- **The task**: Your output should reproduce each entry exactly, with none of its pictures.

- **Source information**:

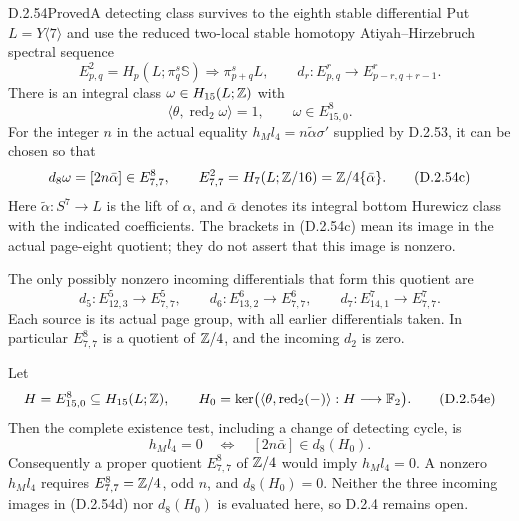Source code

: \begin{claim}{D.2.54}{Proved}{A detecting class survives to the eighth stable differential}
Put $L=Y\langle7\rangle$ and use the reduced two-local
stable homotopy Atiyah--Hirzebruch spectral sequence
\[
 E^2_{p,q}=H_p(L;\pi_q^s\mathbb S)
       \Longrightarrow \pi_{p+q}^sL,
 \qquad d_r:E^r_{p,q}\longrightarrow E^r_{p-r,q+r-1}.
 \tag{D.2.54a}
\]
There is an integral class $\omega\in H_{15}(L;\mathbb Z)$ with
\[
 \langle\theta,\operatorname{red}_2\omega\rangle=1,
 \qquad \omega\in E^8_{15,0}.
 \tag{D.2.54b}
\]
For the integer $n$ in the actual equality
$h_Ml_4=n\widetilde\alpha\sigma'$ supplied by D.2.53,
it can be chosen so that
\[
 d_8\omega=[2n\bar\alpha]\in E^8_{7,7},
 \qquad E^2_{7,7}=H_7(L;\mathbb Z/16)=\mathbb Z/4\{\bar\alpha\}.
 \tag{D.2.54c}
\]
Here $\widetilde\alpha:S^7\to L$ is the lift of $\alpha$,
and $\bar\alpha$ denotes its integral bottom Hurewicz class
with the indicated coefficients.  The brackets in
\textup{(D.2.54c)} mean its image in the actual page-eight
quotient; they do not assert that this image is nonzero.

The only possibly nonzero incoming differentials that
form this quotient are
\[
 d_5:E^5_{12,3}\longrightarrow E^5_{7,7},\qquad
 d_6:E^6_{13,2}\longrightarrow E^6_{7,7},\qquad
 d_7:E^7_{14,1}\longrightarrow E^7_{7,7}.
 \tag{D.2.54d}
\]
Each source is its actual page group, with all earlier
differentials taken.  In particular $E^8_{7,7}$ is a
quotient of $\mathbb Z/4$, and the incoming $d_2$ is zero.

Let
\[
 H=E^8_{15,0}\subseteq H_{15}(L;\mathbb Z),\qquad
 H_0=\ker\bigl(\langle\theta,\operatorname{red}_2(-)\rangle:
                         H\longrightarrow\mathbb F_2\bigr).
 \tag{D.2.54e}
\]
Then the complete existence test, including a change of
detecting cycle, is
\[
             h_Ml_4=0
       \quad\Longleftrightarrow\quad
             [2n\bar\alpha]\in d_8(H_0).
 \tag{D.2.54f}
\]
Consequently a proper quotient $E^8_{7,7}$ of $\mathbb Z/4$
would imply $h_Ml_4=0$.  A nonzero $h_Ml_4$ requires
$E^8_{7,7}=\mathbb Z/4$, odd $n$, and $d_8(H_0)=0$.
Neither the three incoming images in \textup{(D.2.54d)}
nor $d_8(H_0)$ is evaluated here, so D.2.4 remains open.
\end{claim}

- **Problem solution**:
Source code

: \begin{claim}{D.2.54}{Proved}{A detecting class survives to the eighth stable differential}
Put $L=Y\langle7\rangle$ and use the reduced two-local
stable homotopy Atiyah--Hirzebruch spectral sequence
\[
 E^2_{p,q}=H_p(L;\pi_q^s\mathbb S)
       \Longrightarrow \pi_{p+q}^sL,
 \qquad d_r:E^r_{p,q}\longrightarrow E^r_{p-r,q+r-1}.
 \tag{D.2.54a}
\]
There is an integral class $\omega\in H_{15}(L;\mathbb Z)$ with
\[
 \langle\theta,\operatorname{red}_2\omega\rangle=1,
 \qquad \omega\in E^8_{15,0}.
 \tag{D.2.54b}
\]
For the integer $n$ in the actual equality
$h_Ml_4=n\widetilde\alpha\sigma'$ supplied by D.2.53,
it can be chosen so that
\[
 d_8\omega=[2n\bar\alpha]\in E^8_{7,7},
 \qquad E^2_{7,7}=H_7(L;\mathbb Z/16)=\mathbb Z/4\{\bar\alpha\}.
 \tag{D.2.54c}
\]
Here $\widetilde\alpha:S^7\to L$ is the lift of $\alpha$,
and $\bar\alpha$ denotes its integral bottom Hurewicz class
with the indicated coefficients.  The brackets in
\textup{(D.2.54c)} mean its image in the actual page-eight
quotient; they do not assert that this image is nonzero.

The only possibly nonzero incoming differentials that
form this quotient are
\[
 d_5:E^5_{12,3}\longrightarrow E^5_{7,7},\qquad
 d_6:E^6_{13,2}\longrightarrow E^6_{7,7},\qquad
 d_7:E^7_{14,1}\longrightarrow E^7_{7,7}.
 \tag{D.2.54d}
\]
Each source is its actual page group, with all earlier
differentials taken.  In particular $E^8_{7,7}$ is a
quotient of $\mathbb Z/4$, and the incoming $d_2$ is zero.

Let
\[
 H=E^8_{15,0}\subseteq H_{15}(L;\mathbb Z),\qquad
 H_0=\ker\bigl(\langle\theta,\operatorname{red}_2(-)\rangle:
                         H\longrightarrow\mathbb F_2\bigr).
 \tag{D.2.54e}
\]
Then the complete existence test, including a change of
detecting cycle, is
\[
             h_Ml_4=0
       \quad\Longleftrightarrow\quad
             [2n\bar\alpha]\in d_8(H_0).
 \tag{D.2.54f}
\]
Consequently a proper quotient $E^8_{7,7}$ of $\mathbb Z/4$
would imply $h_Ml_4=0$.  A nonzero $h_Ml_4$ requires
$E^8_{7,7}=\mathbb Z/4$, odd $n$, and $d_8(H_0)=0$.
Neither the three incoming images in \textup{(D.2.54d)}
nor $d_8(H_0)$ is evaluated here, so D.2.4 remains open.
\end{claim}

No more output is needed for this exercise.